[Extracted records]

Segment Open

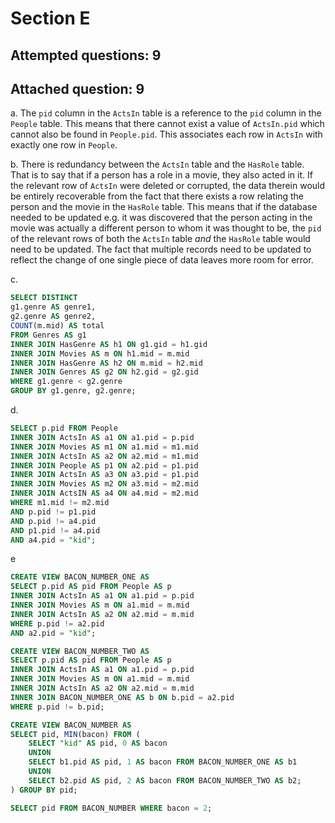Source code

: # Section E
## Attempted questions: 9
## Attached question: 9

<div style="page-break-after: always;"></div>

a. The `pid` column in the `ActsIn` table is a reference to the `pid` column in the `People` table. This means that there cannot exist a value of `ActsIn.pid` which cannot also be found in `People.pid`. This associates each row in `ActsIn` with exactly one row in `People`.

b. There is redundancy between the `ActsIn` table and the `HasRole` table. That is to say that if a person has a role in a movie, they also acted in it. If the relevant row of `ActsIn` were deleted or corrupted, the data therein would be entirely recoverable from the fact that there exists a row relating the person and the movie in the `HasRole` table. This means that if the database needed to be updated e.g. it was discovered that the person acting in the movie was actually a different person to whom it was thought to be, the `pid` of the relevant rows of both the `ActsIn` table *and* the `HasRole` table would need to be updated. The fact that multiple records need to be updated to reflect the change of one single piece of data leaves more room for error.

c.
```sql
SELECT DISTINCT
g1.genre AS genre1,
g2.genre AS genre2,
COUNT(m.mid) AS total
FROM Genres AS g1
INNER JOIN HasGenre AS h1 ON g1.gid = h1.gid
INNER JOIN Movies AS m ON h1.mid = m.mid
INNER JOIN HasGenre AS h2 ON m.mid = h2.mid
INNER JOIN Genres AS g2 ON h2.gid = g2.gid
WHERE g1.genre < g2.genre
GROUP BY g1.genre, g2.genre;
```

d.
```sql
SELECT p.pid FROM People
INNER JOIN ActsIn AS a1 ON a1.pid = p.pid
INNER JOIN Movies AS m1 ON a1.mid = m1.mid
INNER JOIN ActsIn AS a2 ON a2.mid = m1.mid
INNER JOIN People AS p1 ON a2.pid = p1.pid
INNER JOIN ActsIn AS a3 ON a3.pid = p1.pid
INNER JOIN Movies AS m2 ON a3.mid = m2.mid
INNER JOIN ActsIN AS a4 ON a4.mid = m2.mid
WHERE m1.mid != m2.mid
AND p.pid != p1.pid
AND p.pid != a4.pid
AND p1.pid != a4.pid
AND a4.pid = "kid";
```

e
```sql
CREATE VIEW BACON_NUMBER_ONE AS
SELECT p.pid AS pid FROM People AS p
INNER JOIN ActsIn AS a1 ON a1.pid = p.pid
INNER JOIN Movies AS m ON a1.mid = m.mid
INNER JOIN ActsIn AS a2 ON a2.mid = m.mid
WHERE p.pid != a2.pid
AND a2.pid = "kid";

CREATE VIEW BACON_NUMBER_TWO AS
SELECT p.pid AS pid FROM People AS p
INNER JOIN ActsIn AS a1 ON a1.pid = p.pid
INNER JOIN Movies AS m ON a1.mid = m.mid
INNER JOIN ActsIn AS a2 ON a2.mid = m.mid
INNER JOIN BACON_NUMBER_ONE AS b ON b.pid = a2.pid
WHERE p.pid != b.pid;

CREATE VIEW BACON_NUMBER AS
SELECT pid, MIN(bacon) FROM (
	SELECT "kid" AS pid, 0 AS bacon
	UNION
	SELECT b1.pid AS pid, 1 AS bacon FROM BACON_NUMBER_ONE AS b1
	UNION
	SELECT b2.pid AS pid, 2 AS bacon FROM BACON_NUMBER_TWO AS b2;
) GROUP BY pid;

SELECT pid FROM BACON_NUMBER WHERE bacon = 2;
```
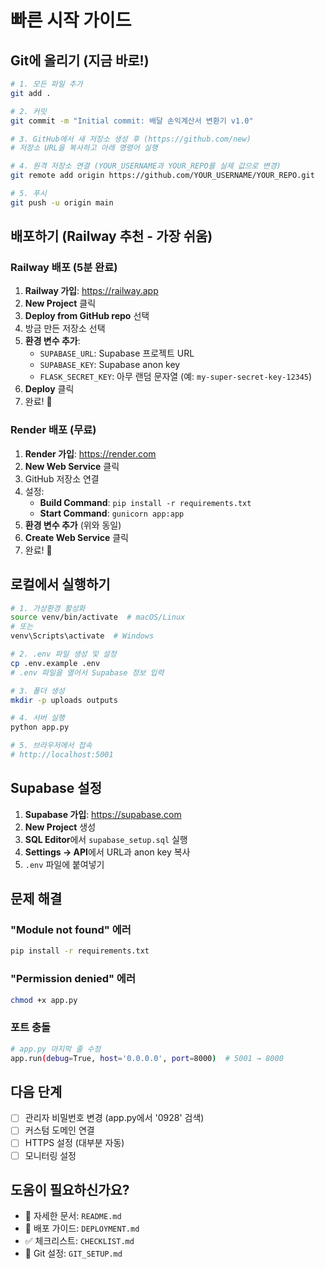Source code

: # 빠른 시작 가이드

## Git에 올리기 (지금 바로!)

```bash
# 1. 모든 파일 추가
git add .

# 2. 커밋
git commit -m "Initial commit: 배달 손익계산서 변환기 v1.0"

# 3. GitHub에서 새 저장소 생성 후 (https://github.com/new)
# 저장소 URL을 복사하고 아래 명령어 실행

# 4. 원격 저장소 연결 (YOUR_USERNAME과 YOUR_REPO를 실제 값으로 변경)
git remote add origin https://github.com/YOUR_USERNAME/YOUR_REPO.git

# 5. 푸시
git push -u origin main
```

## 배포하기 (Railway 추천 - 가장 쉬움)

### Railway 배포 (5분 완료)

1. **Railway 가입**: https://railway.app
2. **New Project** 클릭
3. **Deploy from GitHub repo** 선택
4. 방금 만든 저장소 선택
5. **환경 변수 추가**:
   - `SUPABASE_URL`: Supabase 프로젝트 URL
   - `SUPABASE_KEY`: Supabase anon key
   - `FLASK_SECRET_KEY`: 아무 랜덤 문자열 (예: `my-super-secret-key-12345`)
6. **Deploy** 클릭
7. 완료! 🎉

### Render 배포 (무료)

1. **Render 가입**: https://render.com
2. **New Web Service** 클릭
3. GitHub 저장소 연결
4. 설정:
   - **Build Command**: `pip install -r requirements.txt`
   - **Start Command**: `gunicorn app:app`
5. **환경 변수 추가** (위와 동일)
6. **Create Web Service** 클릭
7. 완료! 🎉

## 로컬에서 실행하기

```bash
# 1. 가상환경 활성화
source venv/bin/activate  # macOS/Linux
# 또는
venv\Scripts\activate  # Windows

# 2. .env 파일 생성 및 설정
cp .env.example .env
# .env 파일을 열어서 Supabase 정보 입력

# 3. 폴더 생성
mkdir -p uploads outputs

# 4. 서버 실행
python app.py

# 5. 브라우저에서 접속
# http://localhost:5001
```

## Supabase 설정

1. **Supabase 가입**: https://supabase.com
2. **New Project** 생성
3. **SQL Editor**에서 `supabase_setup.sql` 실행
4. **Settings → API**에서 URL과 anon key 복사
5. `.env` 파일에 붙여넣기

## 문제 해결

### "Module not found" 에러

```bash
pip install -r requirements.txt
```

### "Permission denied" 에러

```bash
chmod +x app.py
```

### 포트 충돌

```bash
# app.py 마지막 줄 수정
app.run(debug=True, host='0.0.0.0', port=8000)  # 5001 → 8000
```

## 다음 단계

- [ ] 관리자 비밀번호 변경 (app.py에서 '0928' 검색)
- [ ] 커스텀 도메인 연결
- [ ] HTTPS 설정 (대부분 자동)
- [ ] 모니터링 설정

## 도움이 필요하신가요?

- 📖 자세한 문서: `README.md`
- 🚀 배포 가이드: `DEPLOYMENT.md`
- ✅ 체크리스트: `CHECKLIST.md`
- 🔧 Git 설정: `GIT_SETUP.md`
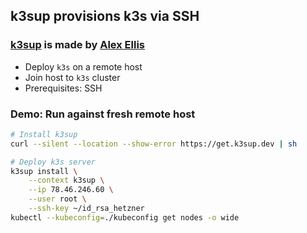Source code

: ## k3sup provisions k3s via SSH

### [k3sup](https://github.com/alexellis/k3sup) is made by [Alex Ellis](https://github.com/alexellis)

- Deploy `k3s` on a remote host
- Join host to `k3s` cluster
- Prerequisites: SSH

### Demo: Run against fresh remote host

```bash
# Install k3sup
curl --silent --location --show-error https://get.k3sup.dev | sh

# Deploy k3s server
k3sup install \
    --context k3sup \
    --ip 78.46.246.60 \
    --user root \
    --ssh-key ~/id_rsa_hetzner
kubectl --kubeconfig=./kubeconfig get nodes -o wide
```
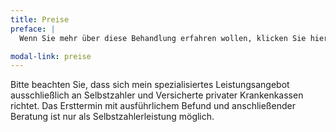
 ```yaml
---
title: Preise
preface: |
  Wenn Sie mehr über diese Behandlung erfahren wollen, klicken Sie hier.

modal-link: preise
---
```


Bitte beachten Sie, dass sich mein spezialisiertes Leistungsangebot ausschließlich an Selbstzahler und Versicherte privater Krankenkassen richtet.
Das Ersttermin mit ausführlichem Befund und anschließender Beratung ist nur als Selbstzahlerleistung möglich.
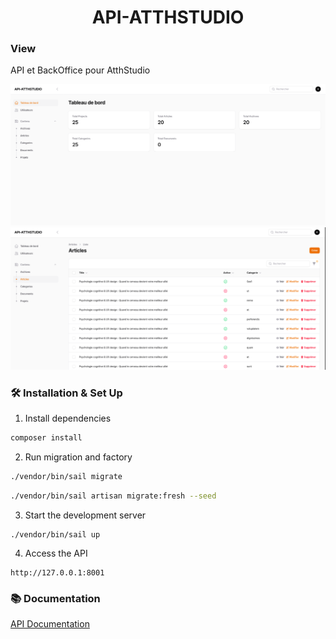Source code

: <h1 align="center">
  API-ATTHSTUDIO
</h1>

### View

<p>API et BackOffice pour AtthStudio</p>

![home](public/img/home.png)
![article](public/img/article.png)

### 🛠 Installation & Set Up

1. Install dependencies

```sh
composer install
```

2. Run migration and factory

```sh
./vendor/bin/sail migrate
```

```sh
./vendor/bin/sail artisan migrate:fresh --seed
```

3. Start the development server

```
./vendor/bin/sail up
```

4. Access the API

```
http://127.0.0.1:8001
```

### 📚 Documentation

[API Documentation](https://api-atthstudio.up.railway.app/api/documentation)
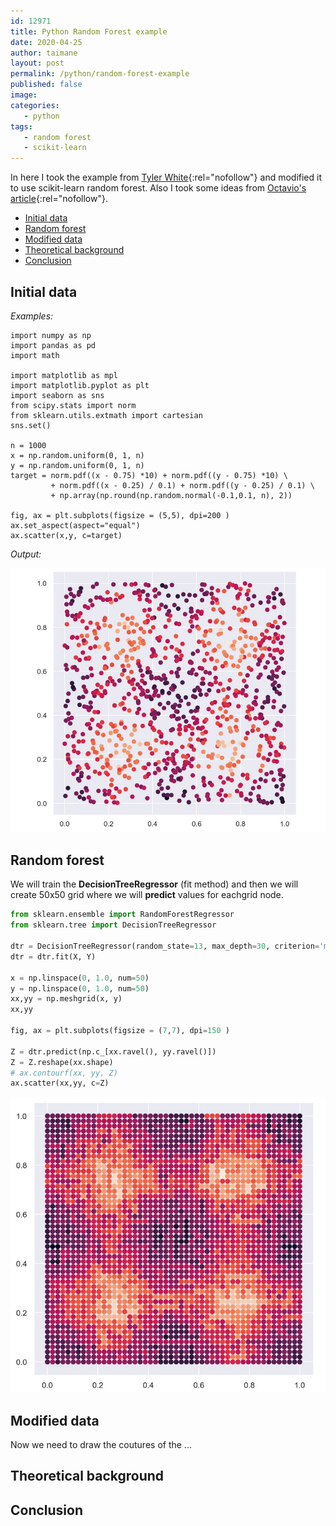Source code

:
 ```yaml
---
id: 12971
title: Python Random Forest example
date: 2020-04-25
author: taimane
layout: post
permalink: /python/random-forest-example
published: false
image: 
categories: 
   - python
tags:
   - random forest
   - scikit-learn
---
```

In here I took the example from [Tyler White](http://structuringtheunstructured.blogspot.com/2017/11/coloring-with-random-forests.html){:rel="nofollow"} and modified it to use scikit-learn random forest. Also I took some ideas from [Octavio's article](https://octaviomm.com/decisionTreeViz.html){:rel="nofollow"}.

- [Initial data](#initial-data)
- [Random forest](#random-forest)
- [Modified data](#modified-data)
- [Theoretical background](#theoretical-background)
- [Conclusion](#conclusion)


## Initial data

_Examples:_
```
import numpy as np
import pandas as pd
import math

import matplotlib as mpl
import matplotlib.pyplot as plt
import seaborn as sns
from scipy.stats import norm
from sklearn.utils.extmath import cartesian
sns.set()

n = 1000
x = np.random.uniform(0, 1, n)
y = np.random.uniform(0, 1, n)
target = norm.pdf((x - 0.75) *10) + norm.pdf((y - 0.75) *10) \
         + norm.pdf((x - 0.25) / 0.1) + norm.pdf((y - 0.25) / 0.1) \
         + np.array(np.round(np.random.normal(-0.1,0.1, n), 2))

fig, ax = plt.subplots(figsize = (5,5), dpi=200 )
ax.set_aspect(aspect="equal")
ax.scatter(x,y, c=target)
```

_Output:_

![random forest](/wp-content/uploads/2020/04/random-forest.jpg)

## Random forest

We will train the **DecisionTreeRegressor** (fit method) and then we will create 50x50 grid where we will **predict** values for eachgrid node.

```python
from sklearn.ensemble import RandomForestRegressor
from sklearn.tree import DecisionTreeRegressor

dtr = DecisionTreeRegressor(random_state=13, max_depth=30, criterion='mse', splitter='best')
dtr = dtr.fit(X, Y)

x = np.linspace(0, 1.0, num=50)
y = np.linspace(0, 1.0, num=50)
xx,yy = np.meshgrid(x, y)
xx,yy

fig, ax = plt.subplots(figsize = (7,7), dpi=150 )

Z = dtr.predict(np.c_[xx.ravel(), yy.ravel()])
Z = Z.reshape(xx.shape)
# ax.contourf(xx, yy, Z)
ax.scatter(xx,yy, c=Z)
```

![random forest](/wp-content/uploads/2020/04/random-forest2.jpg)

## Modified data

Now we need to draw the coutures of the ...

## Theoretical background

## Conclusion


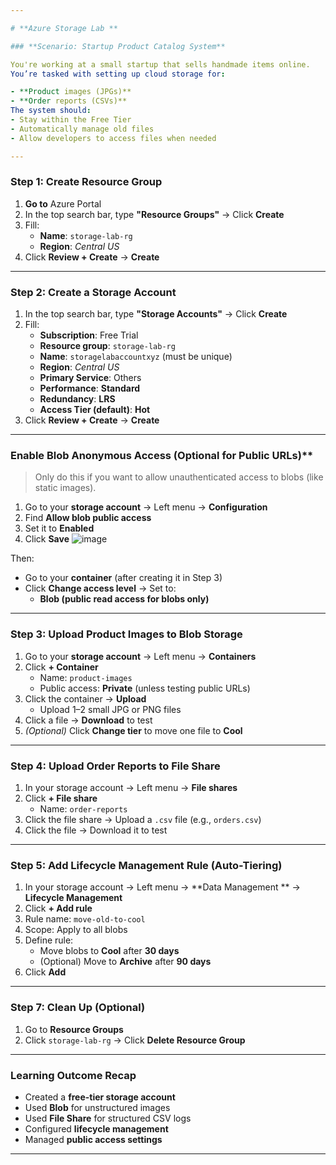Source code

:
 ```yaml
---

# **Azure Storage Lab **

### **Scenario: Startup Product Catalog System**

You're working at a small startup that sells handmade items online.  
You’re tasked with setting up cloud storage for:

- **Product images (JPGs)**
- **Order reports (CSVs)**  
The system should:
- Stay within the Free Tier  
- Automatically manage old files  
- Allow developers to access files when needed  

---
```


### **Step 1: Create Resource Group**

1. **Go to** Azure Portal  
2. In the top search bar, type **"Resource Groups"** → Click **Create**  
3. Fill:
   - **Name**: `storage-lab-rg`
   - **Region**: *Central US*
4. Click **Review + Create** → **Create**

---

### **Step 2: Create a Storage Account**

1. In the top search bar, type **"Storage Accounts"** → Click **Create**  
2. Fill:
   - **Subscription**: Free Trial  
   - **Resource group**: `storage-lab-rg`  
   - **Name**: `storagelabaccountxyz` (must be unique)  
   - **Region**: *Central US*  
   - **Primary Service**: Others  
   - **Performance**: **Standard**  
   - **Redundancy**: **LRS**  
   - **Access Tier (default)**: **Hot**  
3. Click **Review + Create** → **Create**

---

### Enable Blob Anonymous Access (Optional for Public URLs)**

> Only do this if you want to allow unauthenticated access to blobs (like static images).

1. Go to your **storage account** → Left menu → **Configuration**  
2. Find **Allow blob public access**  
3. Set it to **Enabled**  
4. Click **Save**
![image](https://github.com/user-attachments/assets/860c45f4-3f64-4315-87b8-3164350164d7)

Then:

- Go to your **container** (after creating it in Step 3)  
- Click **Change access level** → Set to:
  - **Blob (public read access for blobs only)**

---

### **Step 3: Upload Product Images to Blob Storage**

1. Go to your **storage account** → Left menu → **Containers**  
2. Click **+ Container**
   - Name: `product-images`
   - Public access: **Private** (unless testing public URLs)
3. Click the container → **Upload**
   - Upload 1–2 small JPG or PNG files
4. Click a file → **Download** to test
5. *(Optional)* Click **Change tier** to move one file to **Cool**

---

### **Step 4: Upload Order Reports to File Share**

1. In your storage account → Left menu → **File shares**  
2. Click **+ File share**
   - Name: `order-reports`
3. Click the file share → Upload a `.csv` file (e.g., `orders.csv`)
4. Click the file → Download it to test

---

### **Step 5: Add Lifecycle Management Rule (Auto-Tiering)**

1. In your storage account → Left menu → **Data Management ** -> **Lifecycle Management**
2. Click **+ Add rule**
3. Rule name: `move-old-to-cool`
4. Scope: Apply to all blobs
5. Define rule:
   - Move blobs to **Cool** after **30 days**
   - (Optional) Move to **Archive** after **90 days**
6. Click **Add**

---

### **Step 7: Clean Up (Optional)**

1. Go to **Resource Groups**
2. Click `storage-lab-rg` → Click **Delete Resource Group**

---

### **Learning Outcome Recap**

- Created a **free-tier storage account**
- Used **Blob** for unstructured images
- Used **File Share** for structured CSV logs
- Configured **lifecycle management**
- Managed **public access settings**

---

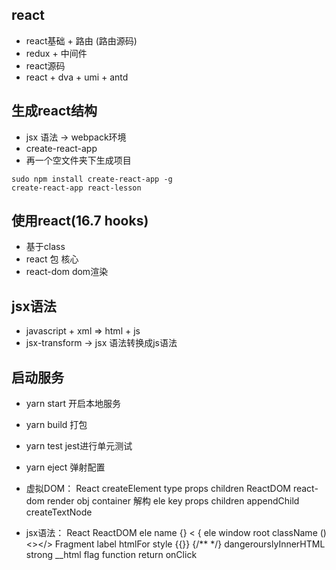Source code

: ## react
- react基础 + 路由 (路由源码)
- redux + 中间件
- react源码
- react + dva + umi + antd
## 生成react结构
- jsx 语法 -> webpack环境
- create-react-app
- 再一个空文件夹下生成项目
```
sudo npm install create-react-app -g
create-react-app react-lesson
```
## 使用react(16.7 hooks)
- 基于class 
- react 包 核心
- react-dom dom渲染
## jsx语法
- javascript + xml  => html + js
- jsx-transform -> jsx 语法转换成js语法
## 启动服务
- yarn start 开启本地服务
- yarn build 打包
- yarn test jest进行单元测试
- yarn eject 弹射配置
  
- 虚拟DOM： React createElement type props children ReactDOM react-dom render obj container 解构 ele key props children appendChild createTextNode 
- jsx语法： React ReactDOM ele name {} < { ele window root className () <></> Fragment label htmlFor style {{}} {/** */} dangerourslyInnerHTML strong __html flag function return onClick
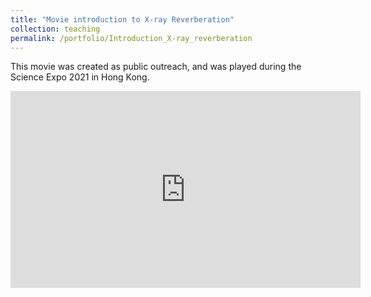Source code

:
 ```yaml
---
title: "Movie introduction to X-ray Reverberation"
collection: teaching
permalink: /portfolio/Introduction_X-ray_reverberation
---
```

This movie was created as public outreach, and was played during the Science Expo 2021 in Hong Kong.
<iframe width="560" height="315" src="https://www.youtube.com/embed/QXvJrJnXvqo" title="Introduction to X-ray reverberation" frameborder="0" allow="accelerometer; autoplay=1; clipboard-write; encrypted-media; gyroscope; picture-in-picture" allowfullscreen></iframe>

Segment Closed

_Assignment_
Which lines of the entries above contain the word "Azure"? Copy each of them.

_Answer below_
# **Azure Storage Lab **
1. **Go to** Azure Portal  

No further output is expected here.